_WORK ITEM:_ Please transcribe the entries below without changing a single character.

_LISTED ENTRIES:_
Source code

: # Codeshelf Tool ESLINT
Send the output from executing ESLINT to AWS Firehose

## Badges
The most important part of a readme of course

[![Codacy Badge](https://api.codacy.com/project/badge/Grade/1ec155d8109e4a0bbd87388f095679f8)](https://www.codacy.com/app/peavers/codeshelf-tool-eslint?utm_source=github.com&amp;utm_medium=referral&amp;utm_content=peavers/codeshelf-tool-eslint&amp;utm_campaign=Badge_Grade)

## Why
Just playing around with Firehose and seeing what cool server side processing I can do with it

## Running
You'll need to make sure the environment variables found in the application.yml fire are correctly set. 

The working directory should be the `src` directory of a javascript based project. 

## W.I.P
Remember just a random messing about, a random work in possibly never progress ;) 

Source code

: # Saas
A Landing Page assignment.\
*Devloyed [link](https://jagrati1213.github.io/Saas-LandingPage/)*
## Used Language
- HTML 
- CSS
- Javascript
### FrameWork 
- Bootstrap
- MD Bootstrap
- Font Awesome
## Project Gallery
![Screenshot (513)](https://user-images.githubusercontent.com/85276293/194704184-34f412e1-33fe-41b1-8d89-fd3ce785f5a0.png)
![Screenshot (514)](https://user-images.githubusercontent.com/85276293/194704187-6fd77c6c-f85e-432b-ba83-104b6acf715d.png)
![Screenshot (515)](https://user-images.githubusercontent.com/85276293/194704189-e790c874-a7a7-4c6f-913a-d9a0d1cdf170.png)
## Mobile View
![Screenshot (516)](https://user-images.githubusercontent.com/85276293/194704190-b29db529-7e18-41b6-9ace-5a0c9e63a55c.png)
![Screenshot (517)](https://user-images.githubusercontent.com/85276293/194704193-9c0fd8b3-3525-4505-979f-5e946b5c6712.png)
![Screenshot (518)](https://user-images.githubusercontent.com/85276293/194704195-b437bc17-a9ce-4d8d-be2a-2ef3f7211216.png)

_WRITTEN RESPONSE:_
Source code

: # Codeshelf Tool ESLINT
Send the output from executing ESLINT to AWS Firehose

## Badges
The most important part of a readme of course

[![Codacy Badge](https://api.codacy.com/project/badge/Grade/1ec155d8109e4a0bbd87388f095679f8)](https://www.codacy.com/app/peavers/codeshelf-tool-eslint?utm_source=github.com&amp;utm_medium=referral&amp;utm_content=peavers/codeshelf-tool-eslint&amp;utm_campaign=Badge_Grade)

## Why
Just playing around with Firehose and seeing what cool server side processing I can do with it

## Running
You'll need to make sure the environment variables found in the application.yml fire are correctly set. 

The working directory should be the `src` directory of a javascript based project. 

## W.I.P
Remember just a random messing about, a random work in possibly never progress ;) 

Source code

: # Saas
A Landing Page assignment.\
*Devloyed [link](https://jagrati1213.github.io/Saas-LandingPage/)*
## Used Language
- HTML 
- CSS
- Javascript
### FrameWork 
- Bootstrap
- MD Bootstrap
- Font Awesome
## Project Gallery
![Screenshot (513)](https://user-images.githubusercontent.com/85276293/194704184-34f412e1-33fe-41b1-8d89-fd3ce785f5a0.png)
![Screenshot (514)](https://user-images.githubusercontent.com/85276293/194704187-6fd77c6c-f85e-432b-ba83-104b6acf715d.png)
![Screenshot (515)](https://user-images.githubusercontent.com/85276293/194704189-e790c874-a7a7-4c6f-913a-d9a0d1cdf170.png)
## Mobile View
![Screenshot (516)](https://user-images.githubusercontent.com/85276293/194704190-b29db529-7e18-41b6-9ace-5a0c9e63a55c.png)
![Screenshot (517)](https://user-images.githubusercontent.com/85276293/194704193-9c0fd8b3-3525-4505-979f-5e946b5c6712.png)
![Screenshot (518)](https://user-images.githubusercontent.com/85276293/194704195-b437bc17-a9ce-4d8d-be2a-2ef3f7211216.png)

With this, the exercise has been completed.